(Saved data entries)
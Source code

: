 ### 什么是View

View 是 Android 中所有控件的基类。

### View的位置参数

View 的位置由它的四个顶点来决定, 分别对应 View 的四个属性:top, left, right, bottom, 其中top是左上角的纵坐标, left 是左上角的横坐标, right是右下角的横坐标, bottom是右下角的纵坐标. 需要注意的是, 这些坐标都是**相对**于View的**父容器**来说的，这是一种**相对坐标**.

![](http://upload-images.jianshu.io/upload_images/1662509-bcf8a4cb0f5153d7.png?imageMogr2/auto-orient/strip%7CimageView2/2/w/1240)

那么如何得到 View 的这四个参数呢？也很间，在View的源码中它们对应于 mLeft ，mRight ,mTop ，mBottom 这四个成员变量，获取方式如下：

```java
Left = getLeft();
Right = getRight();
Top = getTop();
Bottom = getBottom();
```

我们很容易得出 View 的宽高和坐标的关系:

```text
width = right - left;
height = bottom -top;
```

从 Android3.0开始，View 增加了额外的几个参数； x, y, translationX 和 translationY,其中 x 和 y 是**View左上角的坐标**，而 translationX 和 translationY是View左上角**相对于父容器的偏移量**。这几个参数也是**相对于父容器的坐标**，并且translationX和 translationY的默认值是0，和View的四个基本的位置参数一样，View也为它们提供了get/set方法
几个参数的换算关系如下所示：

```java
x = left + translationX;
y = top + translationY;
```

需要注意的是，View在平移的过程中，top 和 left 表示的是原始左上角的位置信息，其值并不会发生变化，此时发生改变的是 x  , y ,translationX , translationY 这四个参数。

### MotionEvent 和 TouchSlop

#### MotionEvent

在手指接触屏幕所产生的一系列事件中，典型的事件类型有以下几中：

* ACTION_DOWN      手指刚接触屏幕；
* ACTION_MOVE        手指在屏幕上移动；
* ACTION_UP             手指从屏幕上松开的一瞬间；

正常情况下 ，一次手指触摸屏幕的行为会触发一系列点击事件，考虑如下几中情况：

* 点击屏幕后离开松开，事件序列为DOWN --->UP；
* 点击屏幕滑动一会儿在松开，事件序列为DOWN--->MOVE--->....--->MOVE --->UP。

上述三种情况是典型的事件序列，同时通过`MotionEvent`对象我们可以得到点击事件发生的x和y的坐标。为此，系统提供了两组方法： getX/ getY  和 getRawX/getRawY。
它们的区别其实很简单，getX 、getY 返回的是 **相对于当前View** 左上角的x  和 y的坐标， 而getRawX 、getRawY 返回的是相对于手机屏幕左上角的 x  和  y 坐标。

→ WHAT YOU SHOULD DO:
Repeat the entries exactly, leaving nothing out.

→ TASK RESULT:
Source code

: ### 什么是View

View 是 Android 中所有控件的基类。

### View的位置参数

View 的位置由它的四个顶点来决定, 分别对应 View 的四个属性:top, left, right, bottom, 其中top是左上角的纵坐标, left 是左上角的横坐标, right是右下角的横坐标, bottom是右下角的纵坐标. 需要注意的是, 这些坐标都是**相对**于View的**父容器**来说的，这是一种**相对坐标**.

![](http://upload-images.jianshu.io/upload_images/1662509-bcf8a4cb0f5153d7.png?imageMogr2/auto-orient/strip%7CimageView2/2/w/1240)

那么如何得到 View 的这四个参数呢？也很间，在View的源码中它们对应于 mLeft ，mRight ,mTop ，mBottom 这四个成员变量，获取方式如下：

```java
Left = getLeft();
Right = getRight();
Top = getTop();
Bottom = getBottom();
```

我们很容易得出 View 的宽高和坐标的关系:

```text
width = right - left;
height = bottom -top;
```

从 Android3.0开始，View 增加了额外的几个参数； x, y, translationX 和 translationY,其中 x 和 y 是**View左上角的坐标**，而 translationX 和 translationY是View左上角**相对于父容器的偏移量**。这几个参数也是**相对于父容器的坐标**，并且translationX和 translationY的默认值是0，和View的四个基本的位置参数一样，View也为它们提供了get/set方法
几个参数的换算关系如下所示：

```java
x = left + translationX;
y = top + translationY;
```

需要注意的是，View在平移的过程中，top 和 left 表示的是原始左上角的位置信息，其值并不会发生变化，此时发生改变的是 x  , y ,translationX , translationY 这四个参数。

### MotionEvent 和 TouchSlop

#### MotionEvent

在手指接触屏幕所产生的一系列事件中，典型的事件类型有以下几中：

* ACTION_DOWN      手指刚接触屏幕；
* ACTION_MOVE        手指在屏幕上移动；
* ACTION_UP             手指从屏幕上松开的一瞬间；

正常情况下 ，一次手指触摸屏幕的行为会触发一系列点击事件，考虑如下几中情况：

* 点击屏幕后离开松开，事件序列为DOWN --->UP；
* 点击屏幕滑动一会儿在松开，事件序列为DOWN--->MOVE--->....--->MOVE --->UP。

上述三种情况是典型的事件序列，同时通过`MotionEvent`对象我们可以得到点击事件发生的x和y的坐标。为此，系统提供了两组方法： getX/ getY  和 getRawX/getRawY。
它们的区别其实很简单，getX 、getY 返回的是 **相对于当前View** 左上角的x  和 y的坐标， 而getRawX 、getRawY 返回的是相对于手机屏幕左上角的 x  和  y 坐标。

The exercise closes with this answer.